EXTRACTED INFORMATION:
'''
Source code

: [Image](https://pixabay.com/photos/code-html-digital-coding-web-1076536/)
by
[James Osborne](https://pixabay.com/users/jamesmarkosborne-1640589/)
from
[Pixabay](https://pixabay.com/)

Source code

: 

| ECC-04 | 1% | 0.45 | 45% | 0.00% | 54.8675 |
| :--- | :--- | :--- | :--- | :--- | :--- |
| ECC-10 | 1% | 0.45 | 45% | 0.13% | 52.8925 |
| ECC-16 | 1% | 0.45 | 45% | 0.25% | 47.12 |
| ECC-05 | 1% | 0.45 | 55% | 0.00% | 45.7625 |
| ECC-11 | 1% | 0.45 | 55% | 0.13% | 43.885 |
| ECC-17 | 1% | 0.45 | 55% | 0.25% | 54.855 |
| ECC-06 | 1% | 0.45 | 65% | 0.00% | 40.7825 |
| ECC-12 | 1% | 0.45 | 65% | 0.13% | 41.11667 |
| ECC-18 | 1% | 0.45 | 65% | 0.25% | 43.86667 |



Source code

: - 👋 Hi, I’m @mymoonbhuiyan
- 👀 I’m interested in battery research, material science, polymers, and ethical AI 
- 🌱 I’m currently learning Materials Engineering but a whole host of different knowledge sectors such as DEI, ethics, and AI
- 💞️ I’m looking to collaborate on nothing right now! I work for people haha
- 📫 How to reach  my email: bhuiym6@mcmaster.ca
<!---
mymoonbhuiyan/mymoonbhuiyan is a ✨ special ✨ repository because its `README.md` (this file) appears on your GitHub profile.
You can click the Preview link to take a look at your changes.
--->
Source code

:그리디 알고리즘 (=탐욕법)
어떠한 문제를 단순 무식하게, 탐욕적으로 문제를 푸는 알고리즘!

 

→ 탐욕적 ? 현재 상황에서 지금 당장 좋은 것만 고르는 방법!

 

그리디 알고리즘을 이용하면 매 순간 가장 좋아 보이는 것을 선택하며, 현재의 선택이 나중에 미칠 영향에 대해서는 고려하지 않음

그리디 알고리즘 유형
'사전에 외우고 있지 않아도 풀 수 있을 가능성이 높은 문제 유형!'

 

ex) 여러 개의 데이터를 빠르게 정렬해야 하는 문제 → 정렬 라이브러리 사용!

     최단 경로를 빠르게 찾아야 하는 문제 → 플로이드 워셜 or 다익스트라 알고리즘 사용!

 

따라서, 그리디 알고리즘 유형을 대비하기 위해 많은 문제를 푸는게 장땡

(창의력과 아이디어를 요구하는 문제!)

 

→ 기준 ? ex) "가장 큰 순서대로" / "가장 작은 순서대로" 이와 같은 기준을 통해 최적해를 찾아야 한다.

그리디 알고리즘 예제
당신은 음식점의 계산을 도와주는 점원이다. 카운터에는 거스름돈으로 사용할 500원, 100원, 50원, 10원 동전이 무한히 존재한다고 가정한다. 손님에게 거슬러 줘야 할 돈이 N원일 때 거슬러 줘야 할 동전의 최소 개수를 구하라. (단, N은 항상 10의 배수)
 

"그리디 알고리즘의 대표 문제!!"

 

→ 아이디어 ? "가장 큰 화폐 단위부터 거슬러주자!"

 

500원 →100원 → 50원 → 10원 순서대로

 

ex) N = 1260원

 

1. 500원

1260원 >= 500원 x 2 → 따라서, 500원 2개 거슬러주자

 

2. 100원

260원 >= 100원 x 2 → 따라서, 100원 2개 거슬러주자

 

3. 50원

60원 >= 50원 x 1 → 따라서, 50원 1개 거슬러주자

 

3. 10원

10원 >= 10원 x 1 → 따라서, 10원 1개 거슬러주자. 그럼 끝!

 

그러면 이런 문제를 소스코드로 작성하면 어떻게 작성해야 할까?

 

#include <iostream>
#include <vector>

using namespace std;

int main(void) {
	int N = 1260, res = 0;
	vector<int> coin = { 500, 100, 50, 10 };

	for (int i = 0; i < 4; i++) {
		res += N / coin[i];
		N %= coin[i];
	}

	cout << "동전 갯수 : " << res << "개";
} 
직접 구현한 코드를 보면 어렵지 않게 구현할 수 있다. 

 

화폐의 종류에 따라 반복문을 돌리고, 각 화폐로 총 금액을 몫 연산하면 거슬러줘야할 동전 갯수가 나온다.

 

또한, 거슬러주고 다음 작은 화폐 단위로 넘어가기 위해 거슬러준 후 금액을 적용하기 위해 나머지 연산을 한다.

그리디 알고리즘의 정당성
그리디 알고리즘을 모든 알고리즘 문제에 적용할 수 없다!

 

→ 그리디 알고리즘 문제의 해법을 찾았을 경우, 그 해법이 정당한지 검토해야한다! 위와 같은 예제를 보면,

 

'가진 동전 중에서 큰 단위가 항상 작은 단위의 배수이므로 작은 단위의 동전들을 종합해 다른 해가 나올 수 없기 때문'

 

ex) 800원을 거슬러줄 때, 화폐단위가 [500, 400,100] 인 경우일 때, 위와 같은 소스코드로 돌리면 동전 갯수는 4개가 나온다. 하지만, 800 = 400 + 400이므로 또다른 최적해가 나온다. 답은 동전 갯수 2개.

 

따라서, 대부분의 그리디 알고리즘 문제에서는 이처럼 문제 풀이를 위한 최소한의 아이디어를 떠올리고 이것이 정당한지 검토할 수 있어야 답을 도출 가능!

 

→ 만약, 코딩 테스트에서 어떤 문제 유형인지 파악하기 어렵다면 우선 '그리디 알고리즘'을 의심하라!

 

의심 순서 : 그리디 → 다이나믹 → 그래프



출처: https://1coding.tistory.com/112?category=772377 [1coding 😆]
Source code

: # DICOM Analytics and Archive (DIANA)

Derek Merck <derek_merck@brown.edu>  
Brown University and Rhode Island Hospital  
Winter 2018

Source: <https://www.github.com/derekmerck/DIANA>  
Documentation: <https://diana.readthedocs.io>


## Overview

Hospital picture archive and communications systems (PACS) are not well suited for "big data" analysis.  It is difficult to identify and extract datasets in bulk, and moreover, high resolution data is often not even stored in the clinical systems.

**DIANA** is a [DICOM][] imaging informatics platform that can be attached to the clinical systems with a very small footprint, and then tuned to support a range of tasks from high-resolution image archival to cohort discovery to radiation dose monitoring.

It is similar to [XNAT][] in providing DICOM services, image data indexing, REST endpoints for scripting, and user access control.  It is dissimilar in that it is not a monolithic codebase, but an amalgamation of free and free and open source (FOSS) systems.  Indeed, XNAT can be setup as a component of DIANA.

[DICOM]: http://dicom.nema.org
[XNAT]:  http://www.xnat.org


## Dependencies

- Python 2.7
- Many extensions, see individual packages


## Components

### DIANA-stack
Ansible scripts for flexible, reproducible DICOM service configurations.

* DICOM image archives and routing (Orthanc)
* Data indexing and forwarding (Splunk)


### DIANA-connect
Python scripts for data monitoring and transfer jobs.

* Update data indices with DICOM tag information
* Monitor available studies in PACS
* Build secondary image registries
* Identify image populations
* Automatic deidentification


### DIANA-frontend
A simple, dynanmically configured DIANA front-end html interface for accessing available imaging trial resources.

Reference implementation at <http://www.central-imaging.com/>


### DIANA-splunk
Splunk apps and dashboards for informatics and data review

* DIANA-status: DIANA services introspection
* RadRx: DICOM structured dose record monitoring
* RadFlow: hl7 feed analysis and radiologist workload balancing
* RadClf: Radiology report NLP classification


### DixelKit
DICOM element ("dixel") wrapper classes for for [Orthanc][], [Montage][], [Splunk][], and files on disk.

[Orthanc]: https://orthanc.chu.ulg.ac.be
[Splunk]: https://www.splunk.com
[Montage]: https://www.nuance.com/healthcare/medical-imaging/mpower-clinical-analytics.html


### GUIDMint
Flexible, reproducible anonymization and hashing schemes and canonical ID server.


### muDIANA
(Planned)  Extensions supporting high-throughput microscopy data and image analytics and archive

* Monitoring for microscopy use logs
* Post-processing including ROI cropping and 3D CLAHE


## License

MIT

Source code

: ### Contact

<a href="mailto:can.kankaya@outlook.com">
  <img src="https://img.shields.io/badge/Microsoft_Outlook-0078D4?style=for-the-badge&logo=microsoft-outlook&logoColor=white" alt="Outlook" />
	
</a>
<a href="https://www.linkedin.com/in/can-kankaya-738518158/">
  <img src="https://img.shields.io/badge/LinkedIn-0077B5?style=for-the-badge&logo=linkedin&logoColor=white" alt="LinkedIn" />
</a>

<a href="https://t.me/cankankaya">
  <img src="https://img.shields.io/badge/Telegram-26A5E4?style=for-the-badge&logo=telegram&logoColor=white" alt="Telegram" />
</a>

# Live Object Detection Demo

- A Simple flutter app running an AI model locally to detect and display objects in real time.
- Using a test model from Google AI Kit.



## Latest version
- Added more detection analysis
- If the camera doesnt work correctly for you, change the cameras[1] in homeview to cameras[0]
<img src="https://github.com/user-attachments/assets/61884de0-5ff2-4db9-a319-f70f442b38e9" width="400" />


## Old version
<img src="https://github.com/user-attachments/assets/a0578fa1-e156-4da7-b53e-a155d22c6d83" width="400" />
'''
WHAT THE EXERCISE ASKS:
What you return should be the lines from the start of the data through the line with "0.13% | 41.11667 |", quoted exactly and nothing more.

ANSWER FOR THE TASK:
Source code

: [Image](https://pixabay.com/photos/code-html-digital-coding-web-1076536/)
by
[James Osborne](https://pixabay.com/users/jamesmarkosborne-1640589/)
from
[Pixabay](https://pixabay.com/)

Source code

: 

| ECC-04 | 1% | 0.45 | 45% | 0.00% | 54.8675 |
| :--- | :--- | :--- | :--- | :--- | :--- |
| ECC-10 | 1% | 0.45 | 45% | 0.13% | 52.8925 |
| ECC-16 | 1% | 0.45 | 45% | 0.25% | 47.12 |
| ECC-05 | 1% | 0.45 | 55% | 0.00% | 45.7625 |
| ECC-11 | 1% | 0.45 | 55% | 0.13% | 43.885 |
| ECC-17 | 1% | 0.45 | 55% | 0.25% | 54.855 |
| ECC-06 | 1% | 0.45 | 65% | 0.00% | 40.7825 |
| ECC-12 | 1% | 0.45 | 65% | 0.13% | 41.11667 |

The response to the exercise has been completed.